Where I've Been
"During the last four decades, a well-publicized shift in what undergraduate students prefer to study has taken place in American higher education. The number of young men and women majoring in English has dropped dramatically; the same is true of philosophy, foreign languages, art history, and kindred fields, including history. As someone who has taught in four university English departments over the last 40 years, I am dismayed by this shift, as are my colleagues here and there across the land. And because it is probably irreversible, it is important to attempt to sort out the reasons--the many reasons--for what has happened. --William M. Chace, The American Scholar"
"Irriversible"? Why? Just because the level has dropped dramatically does not mean that it won't restore itself. I hardly think that the English major will drop off of the face of the planet. I believe that the English major, like everything in the American mindset, is a part of the economy. It's an investment, like all other majors.
Of course, I've seen a shift, as well. It's not hard to sort out the reasons for this particular shift... growing competition with China and others; fast-paced lifestyle; Man vs. Machine. It's indirectly our fault. If we weren't so worried about being the fastest and the best, this wouldn't have happened. However, there is an inevitability about society's progression. We are constantly moving forward because we are blesssed with the capacity to do so. This bless is evidently a curse- the same capacity with which we have created all these amazing machines has also driven us further away from the outlets that fully explain our human condition to us. The appealing nature of Literature (with a capital "L") and history is that they show us where we've been and where we should go. For instance, anyone who's read the John Henry story can attest that the "wonderful" progression of machines will soon be our downfall.
So, do I believe that there has been a change? Yes. Do I believe that SOME of the damage is irreversible? You could say that... We're always going to want to move forward faster than our feet can carry us (that's what hyper speed cars are for).
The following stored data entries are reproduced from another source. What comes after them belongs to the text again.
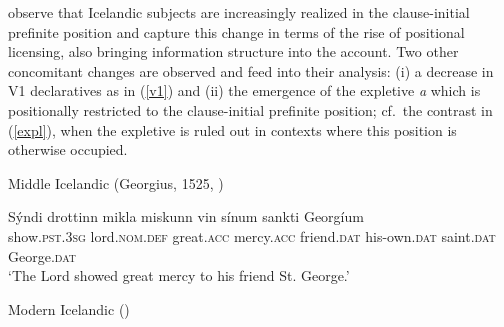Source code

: \documentclass[output=paper,hidelinks]{langscibook}
\begin{document}
\citet{Booth17} observe that Icelandic subjects are increasingly realized in the clause-initial prefinite position and capture this change in terms of the rise of positional licensing, also bringing information structure into the account. Two other concomitant changes are observed and feed into their analysis: (i) a decrease in V1 declaratives as in (\ref{v1}) and (ii) the emergence of the expletive \textit{{\th}a{\dh}} which is positionally restricted to the clause-initial prefinite position; cf.~the contrast in (\ref{expl}), when the expletive is ruled out in contexts where this position is otherwise occupied.


\begin{exe}
\ex \label{v1} Middle Icelandic (Georgius, 1525, \citealp[111]{Booth17})

\gll S\'yndi drottinn mikla miskunn vin sínum sankti Georgíum\\
show.\textsc{pst.3sg} lord.\textsc{nom.def} great.\textsc{acc} mercy.\textsc{acc} friend.\textsc{dat} his-own.\textsc{dat} saint.\textsc{dat} George.\textsc{dat}\\
\glt `The Lord showed great mercy to his friend St. George.' 


\end{exe}

\begin{exe}
\ex \label{expl} Modern Icelandic (\citealp[111--112]{Booth17})
\begin{xlist}


\end{xlist}
\end{exe}
\end{document}
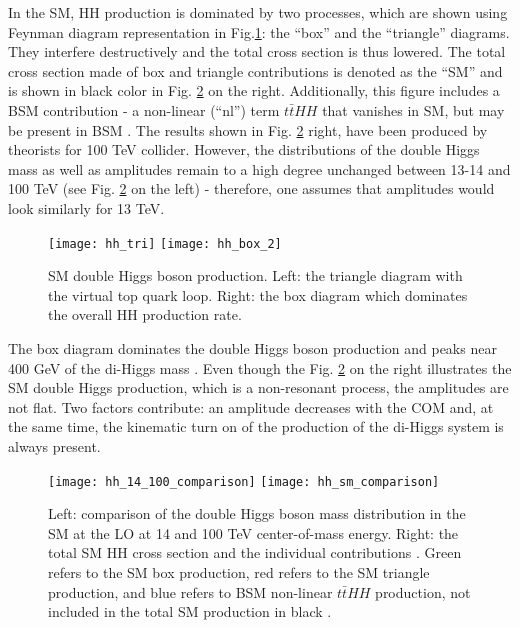 In the SM, HH production is dominated by two processes, which are shown using Feynman diagram representation in Fig.\ref{SM_HH}: the ``box'' and the ``triangle'' diagrams. They interfere destructively and the total cross section is thus lowered. The total cross section made of box and triangle contributions is denoted as the ``SM'' and is shown in black color in Fig. \ref{hh_comparison} on the right. Additionally, this figure includes a BSM contribution - a non-linear (``nl'') term $t\bar{t}HH$ that vanishes in SM, but may be present in BSM \cite{Contino:2012xk}. The results shown in Fig. \ref{hh_comparison} right, have been produced by theorists \cite{Chen:2014xra} for 100 TeV collider. However, the distributions of the double Higgs mass as well as amplitudes remain to a high degree unchanged between 13-14 and 100 TeV (see Fig. \ref{hh_comparison} on the left) - therefore, one assumes that amplitudes would look similarly for 13 TeV. 

\begin{figure}[H]
  \centering
    \texttt{[image: hh\_tri]}
     \texttt{[image: hh\_box\_2]}
    \caption[SM double Higgs boson production]{SM double Higgs boson production. Left: the triangle diagram with the virtual top quark loop. Right: the box diagram which dominates the overall HH production rate.}
    \label{SM_HH}
\end{figure}

The box diagram dominates the double Higgs boson production and peaks near 400 GeV of the di-Higgs mass \cite{Chen:2014xra}. Even though the Fig. \ref{hh_comparison} on the right illustrates the SM double Higgs production, which is a non-resonant process, the amplitudes are not flat. Two factors contribute: an amplitude decreases with the COM and, at the same time, the kinematic turn on of the production of the di-Higgs system is always present. 



\begin{figure}[H]
  \centering 
    \texttt{[image: hh\_14\_100\_comparison]}
    \texttt{[image: hh\_sm\_comparison]}
    \caption[Double Higgs mass distribution and the total cross-section]{Left: comparison of the double Higgs boson mass distribution in the SM at the LO at 14 and 100 TeV center-of-mass energy. Right: the total SM HH cross section and the individual contributions \cite{Contino:2012xk}. Green refers to the SM box production, red refers to the SM triangle production, and blue refers to BSM non-linear $t\bar{t}HH$ production, not included in the total SM production in black \cite{Chen:2014xra}. }
    \label{hh_comparison}
\end{figure}





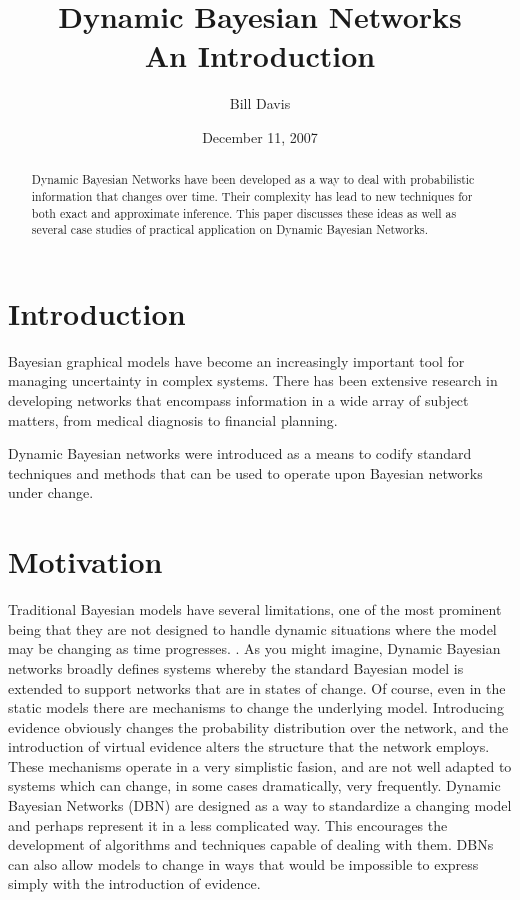 \documentclass{article}
\title{Dynamic Bayesian Networks\\An Introduction}
\author{Bill Davis}
\date{December 11, 2007}
\begin{document}
\maketitle

\begin{abstract}
Dynamic Bayesian Networks have been developed as a way to deal with probabilistic information that changes over time. Their complexity has lead to new techniques for both exact and approximate inference. This paper discusses these ideas as well as several case studies of practical application on Dynamic Bayesian Networks. 
\end{abstract}


\tableofcontents

\pagebreak

\section{Introduction}
Bayesian graphical models have become an increasingly important tool for managing uncertainty in complex systems. There has been extensive research in developing networks that encompass information in a wide array of subject matters, from medical diagnosis to financial planning.

Dynamic Bayesian networks were introduced as a means to codify standard techniques and methods that can be used to operate upon Bayesian networks under change. 

\section{Motivation}
Traditional Bayesian models have several limitations, one of the most prominent being that they are not designed to handle dynamic situations where the model may be changing as time progresses. \cite{mihajlovic2001}. As you might imagine, Dynamic Bayesian networks broadly defines systems whereby the standard Bayesian model is extended to support networks that are in states of change. Of course, even in the static models there are mechanisms to change the underlying model. Introducing evidence obviously changes the probability distribution over the network, and the introduction of virtual evidence alters the structure that the network employs. These mechanisms operate in a very simplistic fasion, and are not well adapted to systems which can change, in some cases dramatically, very frequently. Dynamic Bayesian Networks (DBN) are designed as a way to standardize a changing model and perhaps represent it in a less complicated way. This encourages the development of algorithms and techniques capable of dealing with them. DBNs can also allow models to change in ways that would be impossible to express simply with the introduction of evidence.
\end{document}
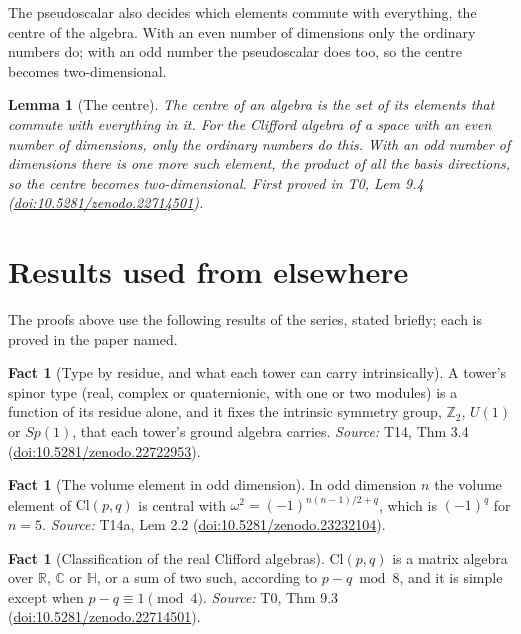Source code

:\documentclass[11pt]{article}
\newtheorem{lemma}[theorem]{Lemma}
\theoremstyle{definition}
\newtheorem{fact}[theorem]{Fact}
\theoremstyle{plain}
\providecommand{\C}{}\renewcommand{\C}{\mathbb{C}}
\providecommand{\Cl}{}\renewcommand{\Cl}{\mathrm{Cl}}
\providecommand{\HH}{}\renewcommand{\HH}{\mathbb{H}}
\providecommand{\R}{}\renewcommand{\R}{\mathbb{R}}
\providecommand{\Z}{}\renewcommand{\Z}{\mathbb{Z}}
\begin{document}
The pseudoscalar also decides which elements commute with everything, the centre of the algebra. With an even number of dimensions only the ordinary numbers do; with an odd number the pseudoscalar does too, so the centre becomes two-dimensional.

\begin{lemma}[The centre]\label{c:primer.centre}
The centre of an algebra is the set of its elements that commute with everything in it. For the Clifford algebra of a space with an even number of dimensions, only the ordinary numbers do this. With an odd number of dimensions there is one more such element, the product of all the basis directions, so the centre becomes two-dimensional.
\emph{First proved in} T0, Lem 9.4 (\href{https://doi.org/10.5281/zenodo.22714501}{doi:10.5281/zenodo.22714501}).
\end{lemma}

\section{Results used from elsewhere}
The proofs above use the following results of the series, stated briefly; each is proved in the paper named.

\begin{fact}[Type by residue, and what each tower can carry intrinsically]\label{c:dark-matter.type-residue-what-each-tower-can}
A tower's spinor type (real, complex or quaternionic, with one or two modules) is a function of its residue alone, and it fixes the intrinsic symmetry group, $\Z_{2}$, $U(1)$ or $Sp(1)$, that each tower's ground algebra carries.
\emph{Source:} T14, Thm 3.4 (\href{https://doi.org/10.5281/zenodo.22722953}{doi:10.5281/zenodo.22722953}).
\end{fact}

\begin{fact}[The volume element in odd dimension]\label{c:odd-extensions.volume-element-odd-dimension}
In odd dimension $n$ the volume element of $\Cl(p,q)$ is central with $\omega^{2} = (-1)^{n(n-1)/2 + q}$, which is $(-1)^{q}$ for $n = 5$.
\emph{Source:} T14a, Lem 2.2 (\href{https://doi.org/10.5281/zenodo.23232104}{doi:10.5281/zenodo.23232104}).
\end{fact}

\begin{fact}[Classification of the real Clifford algebras]\label{c:primer.classification-real-clifford-algebras}
$\Cl(p,q)$ is a matrix algebra over $\R$, $\C$ or $\HH$, or a sum of two such, according to $p - q \bmod 8$, and it is simple except when $p - q \equiv 1 \pmod 4$.
\emph{Source:} T0, Thm 9.3 (\href{https://doi.org/10.5281/zenodo.22714501}{doi:10.5281/zenodo.22714501}).
\end{fact}
\end{document}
But eventually, all of that won't matter. Eventually, we're going to want to get back to our roots (that ALWAYS happens. Not for everyone, but for most). Therefore, the English major is not going to disappear, nor are history and philosophy. While we can not fix what happened in the past, we can try to work with the future- use technology to our advantage while teaching the Humanities (funny name, right). This way, while we pump out our future scientists and business people, they can automatically know where they're going because they'll know where they've been.